13th International Workshop on Principles of Diagnosis (DX-2002)

Invited Talks

  • Hypergraph Decomposition for solving finite-domain CSPs and related Problems [PDF, Powerpoint]
    Georg Gottlob (Vienna University of Technology)

    Abstract. The structure of a CSP (and of related problems such as e.g. conjunctive database queries is best described by a hypergraph. It is well-known that in case this hypergraph is acyclic, the CSP can be solved efficiently. In this talk various methods of generalizing the notion of hypergraph acyclicity will be discussed. In particular, we will introduce the audience into the method of "Hypertree Decompositions" developed at TU Wien. Hypergraph decomposition methods can be used, in particular, to simplify diagnostic problems.

  • The Search for Satisfaction [PDF, Powerpoint]
    Toby Walsh (Cork Constraint Computation Center)

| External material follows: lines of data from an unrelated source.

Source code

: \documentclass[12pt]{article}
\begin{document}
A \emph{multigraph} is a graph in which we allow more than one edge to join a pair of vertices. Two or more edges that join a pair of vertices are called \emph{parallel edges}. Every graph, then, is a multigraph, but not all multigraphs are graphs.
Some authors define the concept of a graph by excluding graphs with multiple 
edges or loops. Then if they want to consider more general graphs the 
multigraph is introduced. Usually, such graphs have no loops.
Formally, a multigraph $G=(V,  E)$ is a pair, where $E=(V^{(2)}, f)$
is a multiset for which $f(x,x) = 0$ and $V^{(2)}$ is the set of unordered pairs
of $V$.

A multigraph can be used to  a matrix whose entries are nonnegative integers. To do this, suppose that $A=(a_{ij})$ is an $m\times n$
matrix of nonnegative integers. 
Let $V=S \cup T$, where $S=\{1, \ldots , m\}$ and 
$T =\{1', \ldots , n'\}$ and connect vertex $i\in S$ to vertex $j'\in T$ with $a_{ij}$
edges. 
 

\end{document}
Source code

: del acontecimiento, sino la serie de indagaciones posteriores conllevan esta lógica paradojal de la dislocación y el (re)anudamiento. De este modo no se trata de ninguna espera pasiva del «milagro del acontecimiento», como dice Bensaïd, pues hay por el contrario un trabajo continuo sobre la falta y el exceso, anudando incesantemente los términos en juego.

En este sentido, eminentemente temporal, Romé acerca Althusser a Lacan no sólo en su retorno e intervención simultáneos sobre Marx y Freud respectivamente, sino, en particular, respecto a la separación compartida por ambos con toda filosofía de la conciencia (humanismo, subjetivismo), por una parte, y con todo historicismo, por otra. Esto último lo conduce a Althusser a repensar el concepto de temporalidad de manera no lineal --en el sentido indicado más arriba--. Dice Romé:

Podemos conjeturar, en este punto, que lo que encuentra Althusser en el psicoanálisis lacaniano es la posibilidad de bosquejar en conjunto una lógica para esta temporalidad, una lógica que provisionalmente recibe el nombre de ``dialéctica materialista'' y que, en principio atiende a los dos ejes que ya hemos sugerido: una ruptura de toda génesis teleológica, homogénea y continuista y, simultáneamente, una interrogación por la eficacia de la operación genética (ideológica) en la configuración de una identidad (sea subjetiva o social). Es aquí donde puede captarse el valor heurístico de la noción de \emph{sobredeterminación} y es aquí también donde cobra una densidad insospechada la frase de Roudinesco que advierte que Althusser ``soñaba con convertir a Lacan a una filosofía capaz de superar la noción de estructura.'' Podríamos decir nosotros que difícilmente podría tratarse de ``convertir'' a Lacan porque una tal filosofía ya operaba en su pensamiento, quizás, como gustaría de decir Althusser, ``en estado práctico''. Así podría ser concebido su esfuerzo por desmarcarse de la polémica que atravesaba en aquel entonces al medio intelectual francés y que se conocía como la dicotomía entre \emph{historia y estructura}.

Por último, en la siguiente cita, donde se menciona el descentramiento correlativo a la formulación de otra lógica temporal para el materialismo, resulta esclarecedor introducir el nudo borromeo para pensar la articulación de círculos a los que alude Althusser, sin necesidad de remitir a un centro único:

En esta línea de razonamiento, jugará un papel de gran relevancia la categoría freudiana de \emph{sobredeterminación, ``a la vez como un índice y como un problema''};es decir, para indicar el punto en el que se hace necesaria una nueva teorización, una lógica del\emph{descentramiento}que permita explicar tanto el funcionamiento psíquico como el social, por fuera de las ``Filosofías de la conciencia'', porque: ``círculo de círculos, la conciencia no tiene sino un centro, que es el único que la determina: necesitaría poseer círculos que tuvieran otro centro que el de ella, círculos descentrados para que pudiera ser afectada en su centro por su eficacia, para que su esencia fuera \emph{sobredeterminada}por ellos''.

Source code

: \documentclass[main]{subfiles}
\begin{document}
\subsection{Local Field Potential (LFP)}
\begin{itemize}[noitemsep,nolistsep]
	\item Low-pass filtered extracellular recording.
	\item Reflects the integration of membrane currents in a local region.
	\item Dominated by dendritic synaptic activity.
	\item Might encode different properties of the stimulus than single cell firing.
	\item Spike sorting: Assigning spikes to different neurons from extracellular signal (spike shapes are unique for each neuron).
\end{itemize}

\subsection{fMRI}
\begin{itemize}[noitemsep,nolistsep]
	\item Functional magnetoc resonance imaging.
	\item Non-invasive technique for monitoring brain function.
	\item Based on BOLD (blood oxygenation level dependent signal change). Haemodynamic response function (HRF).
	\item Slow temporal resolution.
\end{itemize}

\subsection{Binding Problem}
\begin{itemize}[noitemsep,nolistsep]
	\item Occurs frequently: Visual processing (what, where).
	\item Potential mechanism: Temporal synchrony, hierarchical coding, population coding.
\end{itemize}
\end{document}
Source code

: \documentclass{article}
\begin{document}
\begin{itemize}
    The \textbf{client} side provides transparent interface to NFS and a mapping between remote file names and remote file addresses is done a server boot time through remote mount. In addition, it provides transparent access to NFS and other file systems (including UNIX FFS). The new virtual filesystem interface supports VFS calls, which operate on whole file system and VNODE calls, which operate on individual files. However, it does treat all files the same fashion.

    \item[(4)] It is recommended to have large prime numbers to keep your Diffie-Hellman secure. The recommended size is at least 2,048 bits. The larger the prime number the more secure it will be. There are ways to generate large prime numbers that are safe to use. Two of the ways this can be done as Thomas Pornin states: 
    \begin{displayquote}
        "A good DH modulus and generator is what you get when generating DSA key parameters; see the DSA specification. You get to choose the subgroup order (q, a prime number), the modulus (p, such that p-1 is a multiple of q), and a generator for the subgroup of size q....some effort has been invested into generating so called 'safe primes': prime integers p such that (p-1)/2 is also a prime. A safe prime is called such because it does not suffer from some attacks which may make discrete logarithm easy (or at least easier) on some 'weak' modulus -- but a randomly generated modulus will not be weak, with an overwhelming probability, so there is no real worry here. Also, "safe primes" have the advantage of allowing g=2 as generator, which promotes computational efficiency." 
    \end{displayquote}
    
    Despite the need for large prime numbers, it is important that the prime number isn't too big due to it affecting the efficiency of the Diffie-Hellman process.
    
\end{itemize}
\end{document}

    Abstract. In recent years, there has been an explosion of research in AI into propositional satisfiability (or SAT). There are many factors behind the increased interest in this area. One factor is the improvement in search procedures for SAT. New local search procedures are able to solve SAT problems with thousands of variables. At the same time, implementations of complete search algorithms like Davis-Putnam have been able to solve open mathematical problems. Another factor is the identification of hard SAT problems at a phase transition in solubility. A third factor is the demonstration that we can often solve real world problems by encoding them into SAT. This talk reviews the state of the art for research into satisfiability , and discuss applications like model checking in which algorithms for satisfiability have proved successful.

  • Why does my program fail? (Wotawa)
    Isolating failure causes automatically [PDF]
    Andreas Zeller (Saarland University)

    Abstract. Every programmer has seen this before: A program does not run as it is supposed to be. To fix the failure, one must narrow down the possible failure causes. This narrowing is typically a manual task, dependent on the skill and the endurance of the programmer. In this talk, we shall present some techniques that widely automate the quest for failure causes. Based on a simple trial-and-error process and an automated test, it is fairly simple to isolate external failure causes like input, code differences, or thread schedules. Advanced techniques can even isolate causes and effects within the program run: "First, variable x_1 had a value of x_1, thus v_2 became x_2, thus v_3 was set to x_3 ... and thus the program failed". Case studies on real programs with real bugs, from Mozilla to the GNU C compiler, demonstrate the practical feasability of these experimental approaches.